[Recorded data]

[Start of Attachment]

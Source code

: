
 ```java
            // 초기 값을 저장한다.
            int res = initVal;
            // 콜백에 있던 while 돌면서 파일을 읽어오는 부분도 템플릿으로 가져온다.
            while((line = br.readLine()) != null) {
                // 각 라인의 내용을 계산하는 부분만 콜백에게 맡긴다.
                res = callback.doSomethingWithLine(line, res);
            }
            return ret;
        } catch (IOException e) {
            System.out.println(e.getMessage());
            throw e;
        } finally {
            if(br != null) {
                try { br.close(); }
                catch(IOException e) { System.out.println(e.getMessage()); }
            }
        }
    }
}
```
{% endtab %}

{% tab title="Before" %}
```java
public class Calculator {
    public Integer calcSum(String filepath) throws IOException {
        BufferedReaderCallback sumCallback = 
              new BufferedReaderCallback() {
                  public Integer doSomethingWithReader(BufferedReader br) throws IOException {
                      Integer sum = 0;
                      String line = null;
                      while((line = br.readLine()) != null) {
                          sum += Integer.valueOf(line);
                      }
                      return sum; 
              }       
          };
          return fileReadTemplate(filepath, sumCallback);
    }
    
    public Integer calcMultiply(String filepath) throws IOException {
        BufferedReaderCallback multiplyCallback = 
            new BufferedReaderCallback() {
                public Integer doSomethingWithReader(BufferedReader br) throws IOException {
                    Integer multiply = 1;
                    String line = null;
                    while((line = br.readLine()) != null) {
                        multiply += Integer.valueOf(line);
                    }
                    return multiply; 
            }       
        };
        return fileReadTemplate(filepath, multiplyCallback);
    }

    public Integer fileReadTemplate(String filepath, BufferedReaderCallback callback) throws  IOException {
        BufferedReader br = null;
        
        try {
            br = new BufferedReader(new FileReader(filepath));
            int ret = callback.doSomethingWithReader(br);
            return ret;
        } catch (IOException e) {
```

[End of Attachment]

Some lines above contain the word "IOException". Copy each of them.

◆ **Output for this task**
        } catch (IOException e) {
                catch(IOException e) { System.out.println(e.getMessage()); }
    public Integer calcSum(String filepath) throws IOException {
                  public Integer doSomethingWithReader(BufferedReader br) throws IOException {
    public Integer calcMultiply(String filepath) throws IOException {
                public Integer doSomethingWithReader(BufferedReader br) throws IOException {
    public Integer fileReadTemplate(String filepath, BufferedReaderCallback callback) throws  IOException {
        } catch (IOException e) {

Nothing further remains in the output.